Catherine Illian 01/18/2017 at 6:19 PM

Is there anything that can be done??
It should not be demolished!

Eric S. Huffstutler 01/18/2017 at 7:37 PM

For many years, this was the only house on that side of the block (at least to 1925). Because, it was a pig farm. When the property was taken in within new city lines, in 1907, the owner was forced to sell off everything associated with slaughtering and meat processing since he could no longer do it within the city.

The block was divided off and new homes built when it was sold in the late 1920s.

Cadeho 01/19/2017 at 12:07 AM

On the 1867 U.S. Army Corps of Engineers Map, is listed as Lieber. It must be saved and renovated.

Eric S. Huffstutler 01/19/2017 at 11:59 AM

That would be Charles H. Lieber, a cattle farmer and meat seller. He was also a commissioner of the Courthouse district in Richmond of the trolley system.

Looks like that house and property had been a farm up until 1907.

Eric S. Huffstutler 01/19/2017 at 1:16 PM

Yes, it should be saved. Obviously, it was built before 1867 and possibly by Lieber.

But, you would have to convince the new owner, who clearly has an eye on “profit” over “preservation”.

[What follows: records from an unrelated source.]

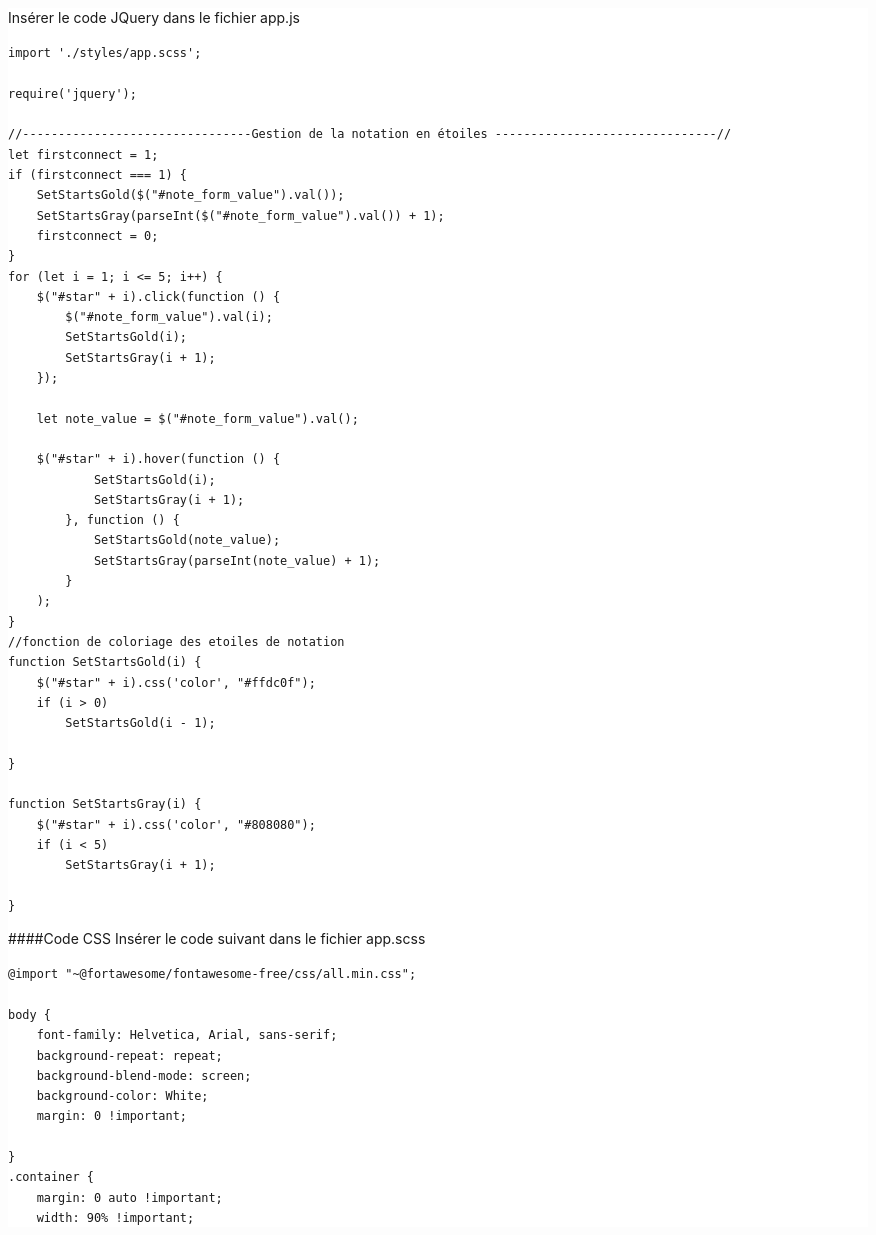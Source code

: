 Insérer le code JQuery dans le fichier app.js
```
import './styles/app.scss';

require('jquery');

//--------------------------------Gestion de la notation en étoiles -------------------------------//
let firstconnect = 1;
if (firstconnect === 1) {
    SetStartsGold($("#note_form_value").val());
    SetStartsGray(parseInt($("#note_form_value").val()) + 1);
    firstconnect = 0;
}
for (let i = 1; i <= 5; i++) {
    $("#star" + i).click(function () {
        $("#note_form_value").val(i);
        SetStartsGold(i);
        SetStartsGray(i + 1);
    });

    let note_value = $("#note_form_value").val();

    $("#star" + i).hover(function () {
            SetStartsGold(i);
            SetStartsGray(i + 1);
        }, function () {
            SetStartsGold(note_value);
            SetStartsGray(parseInt(note_value) + 1);
        }
    );
}
//fonction de coloriage des etoiles de notation
function SetStartsGold(i) {
    $("#star" + i).css('color', "#ffdc0f");
    if (i > 0)
        SetStartsGold(i - 1);

}

function SetStartsGray(i) {
    $("#star" + i).css('color', "#808080");
    if (i < 5)
        SetStartsGray(i + 1);

}

```
####Code CSS
Insérer le code suivant dans le fichier app.scss
```
@import "~@fortawesome/fontawesome-free/css/all.min.css";

body {
    font-family: Helvetica, Arial, sans-serif;
    background-repeat: repeat;
    background-blend-mode: screen;
    background-color: White;
    margin: 0 !important;

}
.container {
    margin: 0 auto !important;
    width: 90% !important;
```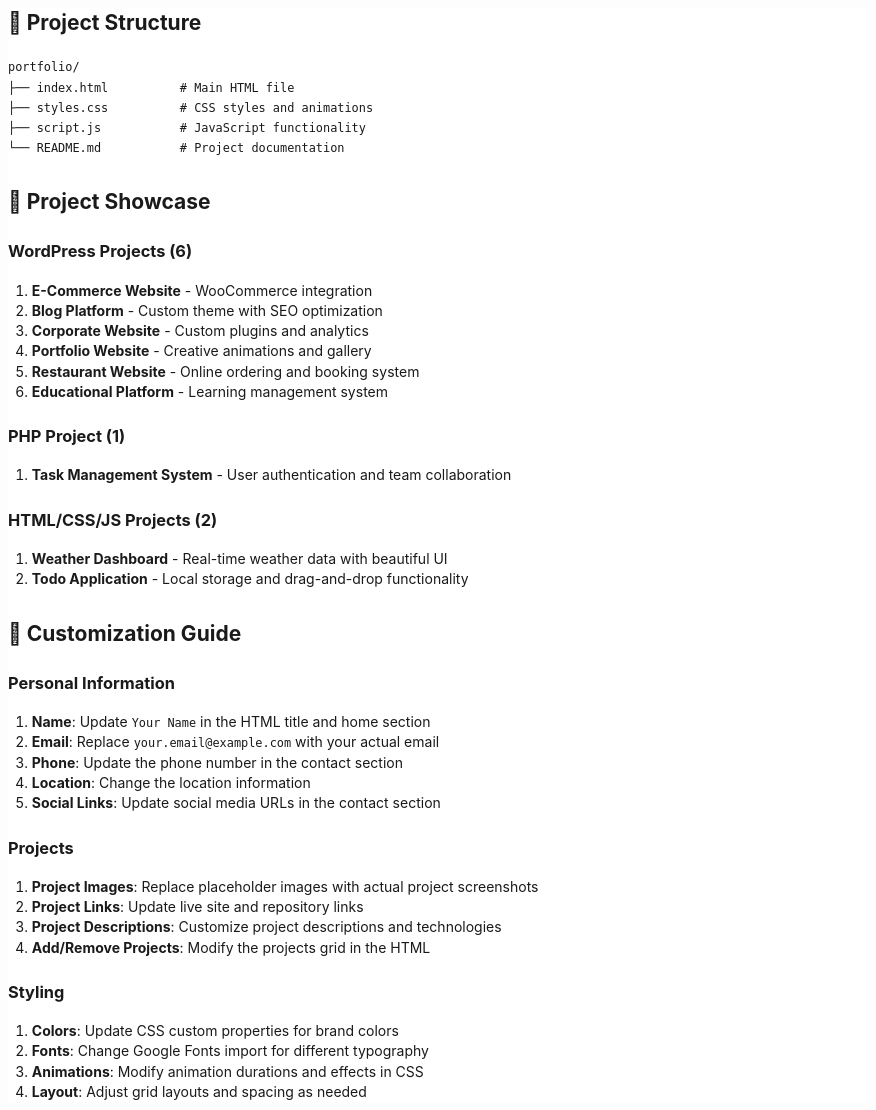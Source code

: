 ## 📁 Project Structure

```
portfolio/
├── index.html          # Main HTML file
├── styles.css          # CSS styles and animations
├── script.js           # JavaScript functionality
└── README.md           # Project documentation
```

## 🎯 Project Showcase

### WordPress Projects (6)
1. **E-Commerce Website** - WooCommerce integration
2. **Blog Platform** - Custom theme with SEO optimization
3. **Corporate Website** - Custom plugins and analytics
4. **Portfolio Website** - Creative animations and gallery
5. **Restaurant Website** - Online ordering and booking system
6. **Educational Platform** - Learning management system

### PHP Project (1)
1. **Task Management System** - User authentication and team collaboration

### HTML/CSS/JS Projects (2)
1. **Weather Dashboard** - Real-time weather data with beautiful UI
2. **Todo Application** - Local storage and drag-and-drop functionality

## 🎨 Customization Guide

### Personal Information
1. **Name**: Update `Your Name` in the HTML title and home section
2. **Email**: Replace `your.email@example.com` with your actual email
3. **Phone**: Update the phone number in the contact section
4. **Location**: Change the location information
5. **Social Links**: Update social media URLs in the contact section

### Projects
1. **Project Images**: Replace placeholder images with actual project screenshots
2. **Project Links**: Update live site and repository links
3. **Project Descriptions**: Customize project descriptions and technologies
4. **Add/Remove Projects**: Modify the projects grid in the HTML

### Styling
1. **Colors**: Update CSS custom properties for brand colors
2. **Fonts**: Change Google Fonts import for different typography
3. **Animations**: Modify animation durations and effects in CSS
4. **Layout**: Adjust grid layouts and spacing as needed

And, this area is not protected as part of the CAR’s O&H (Old & Historic), and just falls outside the National DHR Registry for Oakwood-Chimborazo Historic District. (an issue needing to be approached to expand the districts so there are no doughnut holes).

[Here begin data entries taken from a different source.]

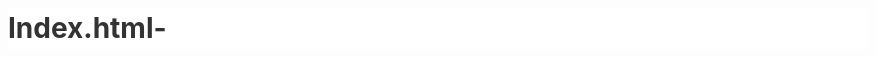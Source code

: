 # Index.html-<!DOCTYPE html>
<html lang="en">
<head>
  <meta charset="UTF-8" />
  <meta name="viewport" content="width=device-width, initial-scale=1.0"/>
  <title>FixPoint | Phone Repair & Electrical Solutions</title>
  <link href="https://fonts.googleapis.com/css2?family=Inter:wght@400;600;800&display=swap" rel="stylesheet">
  <style>
    body {
      margin: 0;
      font-family: 'Inter', sans-serif;
      background: #ffffff;
      color: #333;
      overflow-x: hidden;
    }

    header {
      background: #141414;
      color: white;
      padding: 2rem;
      text-align: center;
      animation: fadeInDown 1s ease-in-out;
    }

    nav {
      background: #f8f8f8;
      display: flex;
      justify-content: center;
      gap: 2rem;
      padding: 1rem;
      box-shadow: 0 2px 6px rgba(0,0,0,0.05);
    }

    nav a {
      text-decoration: none;
      color: #222;
      font-weight: 600;
      transition: color 0.3s;
    }

    nav a:hover {
      color: #EF476F;
    }

    .hero {
      display: flex;
      flex-direction: column;
      align-items: center;
      text-align: center;
      padding: 3rem 2rem;
      background: #fff7f7;
      animation: fadeIn 1.2s ease-in;
    }
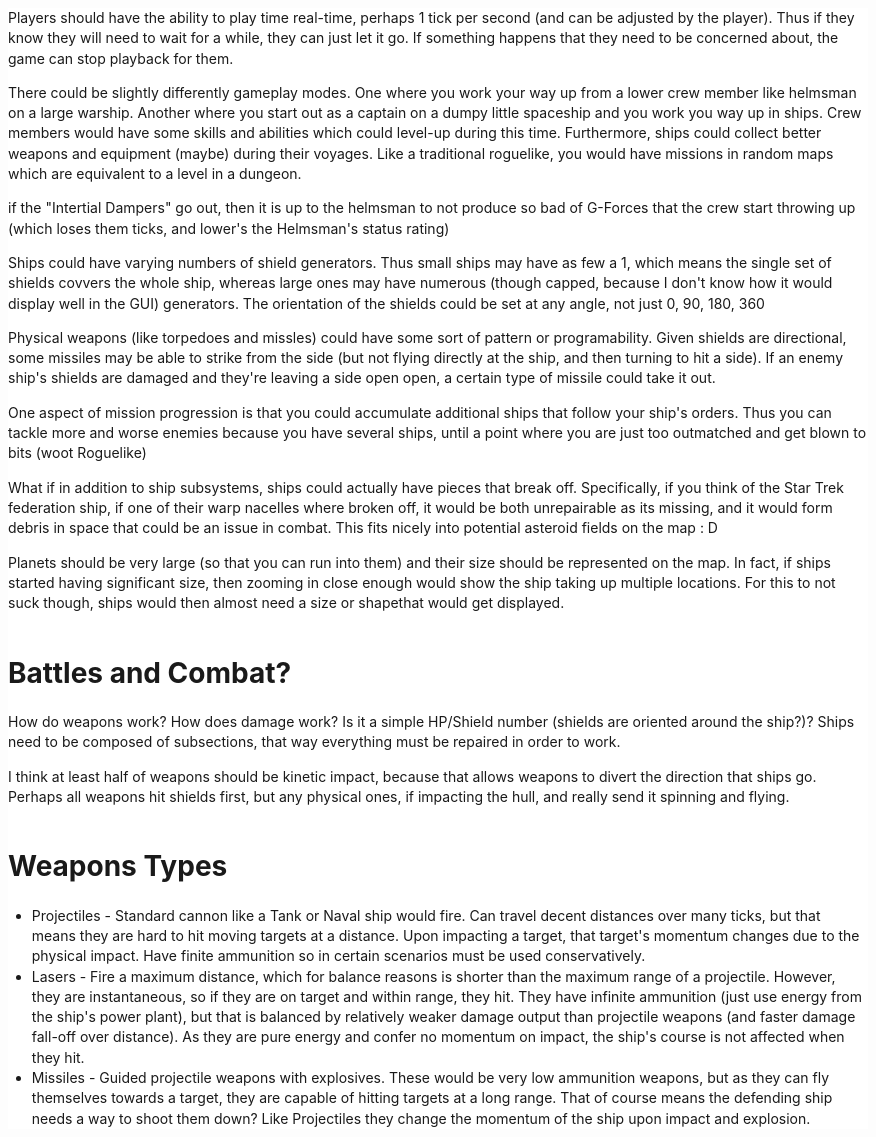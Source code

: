 Players should have the ability to play time real-time, perhaps 1 tick per second (and can be adjusted by the player). Thus if they know they will need to wait for a while, they can just let it go. If something happens that they need to be concerned about, the game can stop playback for them.

There could be slightly differently gameplay modes. One where you work your way up from a lower crew member like helmsman on a large warship. Another where you start out as a captain on a dumpy little spaceship and you work you way up in ships. Crew members would have some skills and abilities which could level-up during this time. Furthermore, ships could collect better weapons and equipment (maybe) during their voyages. Like a traditional roguelike, you would have missions in random maps which are equivalent to a level in a dungeon.

if the "Intertial Dampers" go out, then it is up to the helmsman to not produce so bad of G-Forces that the crew start throwing up (which loses them ticks, and lower's the Helmsman's status rating)

Ships could have varying numbers of shield generators. Thus small ships may have as few a 1, which means the single set of shields covvers the whole ship, whereas large ones may have numerous (though capped, because I don't know how it would display well in the GUI) generators. The orientation of the shields could be set at any angle, not just 0, 90, 180, 360

Physical weapons (like torpedoes and missles) could have some sort of pattern or programability. Given shields are directional, some missiles may be able to strike from the side (but not flying directly at the ship, and then turning to hit a side). If an enemy ship's shields are damaged and they're leaving a side open open, a certain type of missile could take it out.

One aspect of mission progression is that you could accumulate additional ships that follow your ship's orders. Thus you can tackle more and worse enemies because you have several ships, until a point where you are just too outmatched and get blown to bits (woot Roguelike)

What if in addition to ship subsystems, ships could actually have pieces that break off. Specifically, if you think of the Star Trek federation ship, if one of their warp nacelles where broken off, it would be both unrepairable as its missing, and it would form debris in space that could be an issue in combat. This fits nicely into potential asteroid fields on the map : D

Planets should be very large (so that you can run into them) and their size should be represented on the map. In fact, if ships started having significant size, then zooming in close enough would show the ship taking up multiple locations. For this to not suck though, ships would then almost need a size or shapethat would get displayed.

# Battles and Combat? #
How do weapons work? How does damage work? Is it a simple HP/Shield number (shields are oriented around the ship?)?
Ships need to be composed of subsections, that way everything must be repaired in order to work.

I think at least half of weapons should be kinetic impact, because that allows weapons to divert the direction that ships go. Perhaps all weapons hit shields first, but any physical ones, if impacting the hull, and really send it spinning and flying.

# Weapons Types #
* Projectiles - Standard cannon like a Tank or Naval ship would fire. Can travel decent distances over many ticks, but that means they are hard to hit moving targets at a distance. Upon impacting a target, that target's momentum changes due to the physical impact. Have finite ammunition so in certain scenarios must be used conservatively.
* Lasers - Fire a maximum distance, which for balance reasons is shorter than the maximum range of a projectile. However, they are instantaneous, so if they are on target and within range, they hit. They have infinite ammunition (just use energy from the ship's power plant), but that is balanced by relatively weaker damage output than projectile weapons (and faster damage fall-off over distance). As they are pure energy and confer no momentum on impact, the ship's course is not affected when they hit.
* Missiles - Guided projectile weapons with explosives. These would be very low ammunition weapons, but as they can fly themselves towards a target, they are capable of hitting targets at a long range. That of course means the defending ship needs a way to shoot them down? Like Projectiles they change the momentum of the ship upon impact and explosion.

At the same time, we can not see what the foundation looks like or what an entire rehab would cost on this house… and sill be able to sell in line with comps in the area. The flip cost could outweigh a realistic property value and you will never get your money back out of it.

That said, has anyone seen the plans yet on what style houses or double they want to build? Hope it is similar to the original facade. If nothing else, when people tear down, they should incorporate some “historical” background about the property with the description and sale to at least be respectful to what was there since a piece of history is being lost forever.

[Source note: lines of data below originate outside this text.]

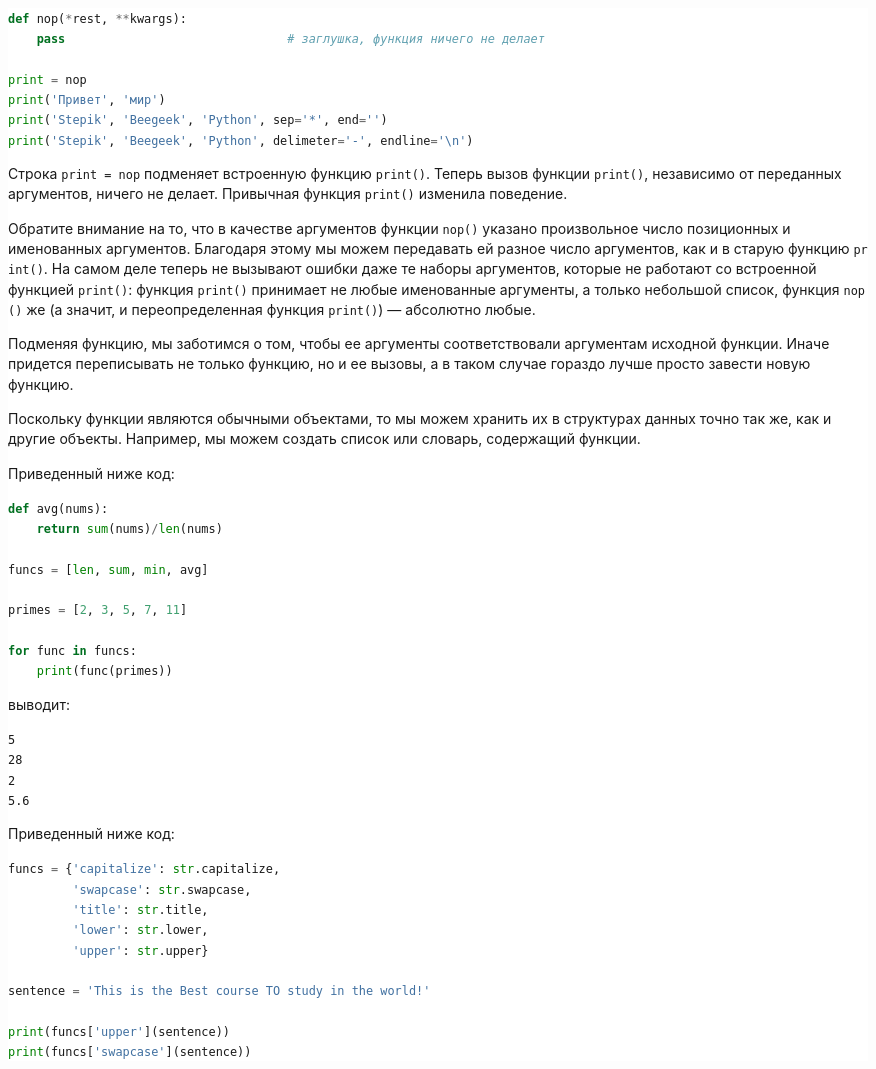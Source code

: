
```python
def nop(*rest, **kwargs):
    pass                               # заглушка, функция ничего не делает

print = nop
print('Привет', 'мир')
print('Stepik', 'Beegeek', 'Python', sep='*', end='')
print('Stepik', 'Beegeek', 'Python', delimeter='-', endline='\n')
```

Строка `print = nop` подменяет встроенную функцию `print()`. Теперь вызов функции `print()`, независимо от переданных аргументов, ничего не делает. Привычная функция `print()` изменила поведение.

Обратите внимание на то, что в качестве аргументов функции `nop()` указано произвольное число позиционных и именованных аргументов. Благодаря этому мы можем передавать ей разное число аргументов, как и в старую функцию `print()`. На самом деле теперь не вызывают ошибки даже те наборы аргументов, которые не работают со встроенной функцией `print()`: функция `print()` принимает не любые именованные аргументы, а только небольшой список, функция `nop()` же (а значит, и переопределенная функция `print()`) — абсолютно любые.

Подменяя функцию, мы заботимся о том, чтобы ее аргументы соответствовали аргументам исходной функции. Иначе придется переписывать не только функцию, но и ее вызовы, а в таком случае гораздо лучше просто завести новую функцию.

Поскольку функции являются обычными объектами, то мы можем хранить их в структурах данных точно так же, как и другие объекты. Например, мы можем создать список или словарь, содержащий функции.

Приведенный ниже код:

```python
def avg(nums):
    return sum(nums)/len(nums)

funcs = [len, sum, min, avg]

primes = [2, 3, 5, 7, 11]

for func in funcs:
    print(func(primes))
```

выводит:

```no-highlight
5
28
2
5.6
```

Приведенный ниже код:

```python
funcs = {'capitalize': str.capitalize, 
         'swapcase': str.swapcase, 
         'title': str.title, 
         'lower': str.lower, 
         'upper': str.upper}

sentence = 'This is the Best course TO study in the world!'

print(funcs['upper'](sentence))
print(funcs['swapcase'](sentence))
```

Cadeho 01/20/2017 at 2:23 AM

Eric, I agree… the city should implement for houses 100 years old and older, if they have to be demolished, it should be replaced with either a duplicate or something similar. Can anyone convince the owner that preservation can be for profit too?

Cadeho 01/20/2017 at 1:49 PM

How many farm houses do we have left in the city, particularly with this architecture?

Carla Schaaf 01/20/2017 at 5:20 PM

I would love to see this house saved, it was the home of my ancestors.

The owner that was forced to sell everything associated with his slaughtering and meat processing was my Great Grandfather, John Bertram Schaaf. His father, William Schaaf, also a butcher, immigrated from Germany in 1846.

Charles Leiber’s son, Benjamin, married Addie Rackett, my Great Great Grandmother’s neice. The 1877 F W Beers map shows property as S. Rackett. and is adjacent to William Schaaf. Charles Leber died in 1870 and apparently the property went to Samuel Rackett, Addie’s father. The 1880 census shows Samuel Rackett and Benjamin Leber families both living in the house.

I do not know when the Schaaf family moved into the house. I know they were there from 1885 through 1910. The 1920 census shows them living on Barton Ave.

My Grandfather grew up in this house and his sister was married there in 1906.

Eric S. Huffstutler 01/20/2017 at 6:35 PM

@8 Carla Schaaf

When I did the search on this property, I saw your family name associated. Wonderful background on the house and owners. Maybe you can contact the developer and convince them with the history in hand to change their plans?

Eric S. Huffstutler 01/20/2017 at 7:46 PM

Carla, were you able to find out through your own thorough research, to find the year when the farmhouse was built?

@7 Cadeho, I wonder too. They would be towards the North side and some, in what was called Shed Town, which extended beyond 28th Street. Our house was actually a city plantation and Capt. Wills inventory upon his death, showed livestock and 10 slaves. He owned several properties and when the mansion was built, it was the only house on this side of the 400 block of N 27th. A house that may have dated earlier, or about the same time, sat across the street but was torn down before 1886, when the current houses on the lot were built. So many early houses were torn down after the Civil War, and most larger homes gone by the 1930s. It is a miracle that our wood frame house still stands considering it is 204 years old. And so many more substantial and grander homes were torn down. A series of fortunate circumstances, or fate, only saved it.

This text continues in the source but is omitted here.